Recently I was doing a simple kata – the Roman Numeral kata – to practice my Ruby and RSpec skills. (The Roman Numeral kata is to build an algorithm test-first that converts a number into its Roman numeral equivalent. For example, 1 to i, 7 to vii, 10 to x, etc. The problem is intended to be simple so that you can focus on the process.) I had the following RSpec code:

require 'roman_numeral'

describe RomanNumeral do
  # specify is just an alias for it. specify reads better in this case
  specify '1 should be i' do
    numeral = RomanNumeral.new(1)
    numeral.to_s.should == 'i'
  end
end

I go through the Red/Green/Refactor cycle and get this first spec working. (I won’t show the production code as it’s not that interesting.) I move onto the second spec.

require 'roman_numeral'

describe RomanNumeral do
  specify '1 should be i' do
    numeral = RomanNumeral.new(1)
    numeral.to_s.should == 'i'
  end

  specify '2 should be ii' do
    numeral = RomanNumeral.new(2)
    numeral.to_s.should == 'ii'
  end
end

Red/Green/Refactor and all is good. But I’m seeing some repetition in my specs and it’s only going to get worse. The specs are almost identical except for the data. So I start hunting through the RSpec docs for something akin to NUnit’s [TestCase] or xUnit’s [Theory]. I find nothing. Maybe, like MSpec, RSpec wasn’t designed to do this sort of data-driven testing.

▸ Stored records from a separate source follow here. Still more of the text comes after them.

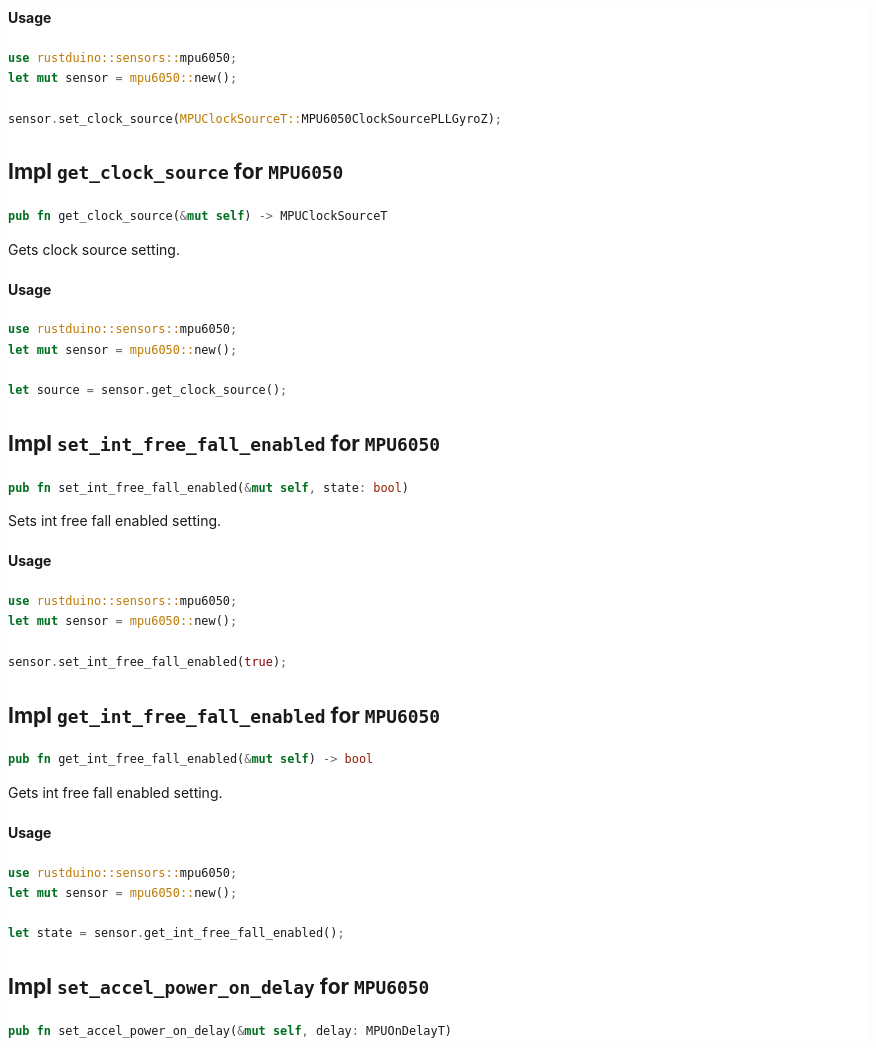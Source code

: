 #### Usage
```rust
use rustduino::sensors::mpu6050;
let mut sensor = mpu6050::new();

sensor.set_clock_source(MPUClockSourceT::MPU6050ClockSourcePLLGyroZ);
```

## Impl `get_clock_source` for `MPU6050`
```rust
pub fn get_clock_source(&mut self) -> MPUClockSourceT
```

Gets clock source setting.
#### Usage
```rust
use rustduino::sensors::mpu6050;
let mut sensor = mpu6050::new();

let source = sensor.get_clock_source();
```

## Impl `set_int_free_fall_enabled` for `MPU6050`
```rust
pub fn set_int_free_fall_enabled(&mut self, state: bool)
```

Sets int free fall enabled setting.

#### Usage
```rust
use rustduino::sensors::mpu6050;
let mut sensor = mpu6050::new();

sensor.set_int_free_fall_enabled(true);
```

## Impl `get_int_free_fall_enabled` for `MPU6050`
```rust
pub fn get_int_free_fall_enabled(&mut self) -> bool
```

Gets int free fall enabled setting.

#### Usage
```rust
use rustduino::sensors::mpu6050;
let mut sensor = mpu6050::new();

let state = sensor.get_int_free_fall_enabled();
```

## Impl `set_accel_power_on_delay` for `MPU6050`
```rust
pub fn set_accel_power_on_delay(&mut self, delay: MPUOnDelayT)
```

Undaunted I turn to Google and stumble upon this StackOverflow question asking exactly the same question that I had. Matt Di Pasquale, the OP (original poster), found his own answer and that answer was fascinating! No, RSpec doesn’t have a syntax for test cases because it doesn’t need one. Use the Ruby, Luke!

require 'roman_numeral'

describe RomanNumeral do
  cases = {
    1 => 'i',
    2 => 'ii'
  }

  cases.each do |k, v|
    specify "#{k} should print as #{v}" do
      numeral = RomanNumeral.new(k)
      numeral.to_s.should == v
    end
  end
end

For those not as well-versed in Ruby, “cases” is simply a variable that contains a hash. I then iterate over the key/value pairs and define my specifications. It’s that simple. I didn’t need any special attributes or framework support from RSpec. I didn’t need to learn the inner workings of RSpec to write my own custom extension or attributes. I simply wrote some Ruby code. Let that sink in for a second. I simply wrote some Ruby code.

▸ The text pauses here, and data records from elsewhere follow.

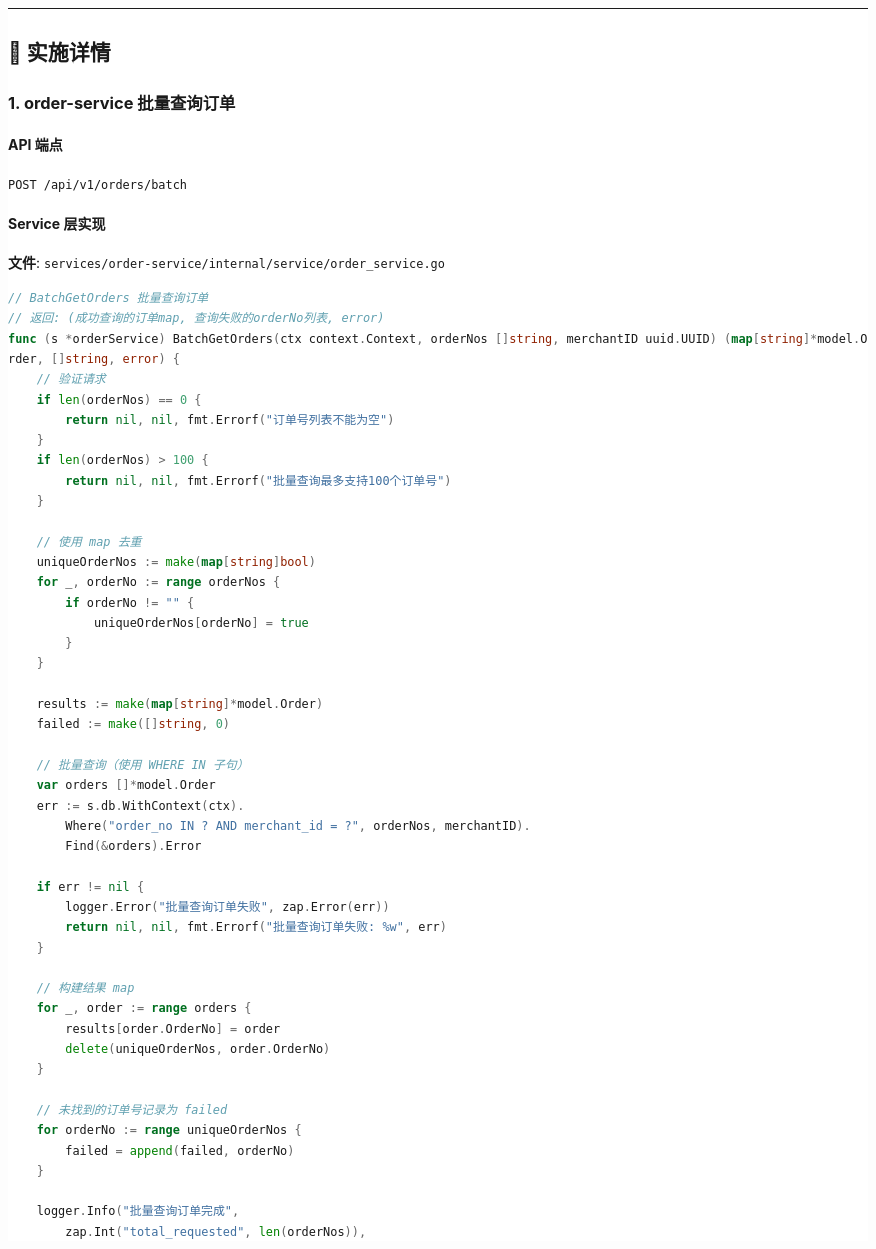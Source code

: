 
---

## 📝 实施详情

### 1. order-service 批量查询订单

#### API 端点

```
POST /api/v1/orders/batch
```

#### Service 层实现

**文件**: `services/order-service/internal/service/order_service.go`

```go
// BatchGetOrders 批量查询订单
// 返回: (成功查询的订单map, 查询失败的orderNo列表, error)
func (s *orderService) BatchGetOrders(ctx context.Context, orderNos []string, merchantID uuid.UUID) (map[string]*model.Order, []string, error) {
    // 验证请求
    if len(orderNos) == 0 {
        return nil, nil, fmt.Errorf("订单号列表不能为空")
    }
    if len(orderNos) > 100 {
        return nil, nil, fmt.Errorf("批量查询最多支持100个订单号")
    }

    // 使用 map 去重
    uniqueOrderNos := make(map[string]bool)
    for _, orderNo := range orderNos {
        if orderNo != "" {
            uniqueOrderNos[orderNo] = true
        }
    }

    results := make(map[string]*model.Order)
    failed := make([]string, 0)

    // 批量查询（使用 WHERE IN 子句）
    var orders []*model.Order
    err := s.db.WithContext(ctx).
        Where("order_no IN ? AND merchant_id = ?", orderNos, merchantID).
        Find(&orders).Error

    if err != nil {
        logger.Error("批量查询订单失败", zap.Error(err))
        return nil, nil, fmt.Errorf("批量查询订单失败: %w", err)
    }

    // 构建结果 map
    for _, order := range orders {
        results[order.OrderNo] = order
        delete(uniqueOrderNos, order.OrderNo)
    }

    // 未找到的订单号记录为 failed
    for orderNo := range uniqueOrderNos {
        failed = append(failed, orderNo)
    }

    logger.Info("批量查询订单完成",
        zap.Int("total_requested", len(orderNos)),
```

Now think about that a bit more. I’m writing regular Ruby code to implement the notion of test cases. Rather than defining test cases, I could have used very similar code to define a benchmark that verifies an algorithm scales linearly with number of input elements. Or I could have fuzz tested an external API for my application. The possibilities are only limited by my imagination and don’t require me to gain an ever deeper understanding of my testing/specing framework to implement.

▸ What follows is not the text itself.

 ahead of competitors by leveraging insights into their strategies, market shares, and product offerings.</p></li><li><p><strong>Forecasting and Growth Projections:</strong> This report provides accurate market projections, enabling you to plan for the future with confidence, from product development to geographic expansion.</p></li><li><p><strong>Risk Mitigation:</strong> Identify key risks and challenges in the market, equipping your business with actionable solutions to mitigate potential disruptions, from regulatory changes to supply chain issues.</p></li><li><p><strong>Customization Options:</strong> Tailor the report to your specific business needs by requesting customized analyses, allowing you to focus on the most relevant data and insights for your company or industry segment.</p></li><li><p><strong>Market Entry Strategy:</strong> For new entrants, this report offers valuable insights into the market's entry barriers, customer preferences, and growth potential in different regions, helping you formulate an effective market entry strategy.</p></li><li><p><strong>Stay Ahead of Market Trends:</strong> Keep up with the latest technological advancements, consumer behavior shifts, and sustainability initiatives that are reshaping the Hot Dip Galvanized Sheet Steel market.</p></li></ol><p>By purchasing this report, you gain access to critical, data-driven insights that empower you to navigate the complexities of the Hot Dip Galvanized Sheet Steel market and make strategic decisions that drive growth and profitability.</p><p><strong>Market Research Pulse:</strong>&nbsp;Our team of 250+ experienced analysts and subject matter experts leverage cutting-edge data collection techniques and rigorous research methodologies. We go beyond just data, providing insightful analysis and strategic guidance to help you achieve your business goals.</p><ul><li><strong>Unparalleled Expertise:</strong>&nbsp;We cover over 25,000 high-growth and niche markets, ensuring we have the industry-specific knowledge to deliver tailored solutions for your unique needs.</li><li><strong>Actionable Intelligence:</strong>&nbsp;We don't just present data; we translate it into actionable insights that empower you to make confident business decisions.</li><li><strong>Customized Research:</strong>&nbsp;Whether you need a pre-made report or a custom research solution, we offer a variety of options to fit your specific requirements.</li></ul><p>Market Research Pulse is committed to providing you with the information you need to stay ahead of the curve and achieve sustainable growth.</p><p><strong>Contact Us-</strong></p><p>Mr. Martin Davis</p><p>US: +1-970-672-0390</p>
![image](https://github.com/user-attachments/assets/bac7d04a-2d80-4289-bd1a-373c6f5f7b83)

For someone who cut his teeth on C, C++, and C# (with some JavaScript thrown in for good measure) and is used to learning (or building) frameworks to solve problems, the notion that you can just write plain old code to solve these types of meta problems is eye-opening. It is one of those ah-ha moments that matures you as a developer. Not every problem needs a framework to solve it. Sometimes it just requires a little code.